Звениславка вздохнула и, поежившись, поплотнее запахнула на груди тонкую суконную свиту. В это время у нее дома еще жарко светило солнце, одаривая всех своим щедрым теплом. Здесь же на Ладоге уже ощущался осенний холод. От озера да реки дули студеные, сильные ветра. Солнце светило по-прежнему ярко, но уже не грело, и даже листва на деревьях отчего-то начинала желтеть. Звениславка подивилась еще пару седмиц назад, когда они оказались на землях северного ладожского княжества. Много здесь было чудного, незнакомого, чужого…
Задумавшись, Звениславка не сразу увидала, что по крыльцу поднимаются княгиня Мальфрида с княжичем, который приходился Ярославу единокровным братом. Он-то и был законным сыном старого князя Мстислава. Она знала лишь, что звать его Святополком, да накануне на пиру тот выпил лишнего и побуянил слегка, пока кто-то из дружинников его не увел. А еще она знала, что лицо княгини Мальфриды кажется ей смутно знакомым, только вот Звениславка никак не могла взять в толк, где могла видеть ее раньше?..
— Княгинюшка! — Святополк улыбнулся ей, словно наевшийся сметаны кот.
Он придержал мать за локоть, чтобы остановиться на крыльце напрочь Звениславки. Она склонила голову перед княгиней Мальфридой и с опаской поглядела на ее шебутного сынка. Выделялся он среди прочих мужей, тут уж ничего не скажешь! И захочешь пройти мимо — не пройдешь, обернешься вослед, чтобы поглядеть! Носил он богатые ткани: шелк да парчу да червленые сапоги, богато украшенные и расшитые золотой нитью! На плечах меховой плащ скрепляли фибулы с драгоценными каменьями, и даже тесемка, которой мужчины перехватывали волосы на лбу, была у него соткана из шелка!

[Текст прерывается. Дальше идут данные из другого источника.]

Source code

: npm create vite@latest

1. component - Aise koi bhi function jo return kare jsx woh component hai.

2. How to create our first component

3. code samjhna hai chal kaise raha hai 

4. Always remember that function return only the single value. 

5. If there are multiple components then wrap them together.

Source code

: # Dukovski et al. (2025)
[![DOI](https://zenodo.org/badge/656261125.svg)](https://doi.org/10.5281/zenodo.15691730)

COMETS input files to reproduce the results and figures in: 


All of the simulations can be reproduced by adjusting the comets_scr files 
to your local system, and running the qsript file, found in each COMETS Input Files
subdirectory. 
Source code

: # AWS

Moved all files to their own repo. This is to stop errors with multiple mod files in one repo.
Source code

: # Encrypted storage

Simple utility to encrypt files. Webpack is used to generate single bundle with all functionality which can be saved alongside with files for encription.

Смутившись, Звениславка опустила взгляд, прекратив бесстыже разглядывать своего деверя.
— Как тебе терем-то наш, по душе пришелся? — насмешливо спросил Святополк.
Он взгляда от нее, напрочь, не отводил. Все смотрел на кику да на румянец на щеках, на ладони, привыкшие к тяжелой работе, на тоненькую, простенькую свиту. Смотрел и нехорошо, опасно щурился.
— По душе, княжич, — хриплым из-за волнения голосом отозвалась Звениславка.
Она шагнула назад, врезавшись спиной в высокие поручни. Дальше отступать ей было уже некуда.
— Не дюже богатый, нет? Верно, в южных землях вы тоже в теремах живете? Не в землянках же?
Он уже в открытую над нею потешался. Улыбался колко и зло, смотрел недобро. Даже мать одернула его.
— Макошь светлая, сын! Что говоришь-то ты.
— Права ты, матушка, — он склонил голову в лживом смирении. — Слыхал я ведь, что много приданого с собой княгинюшка наша привезла! Стало быть, все у них в южных княжествах ладно.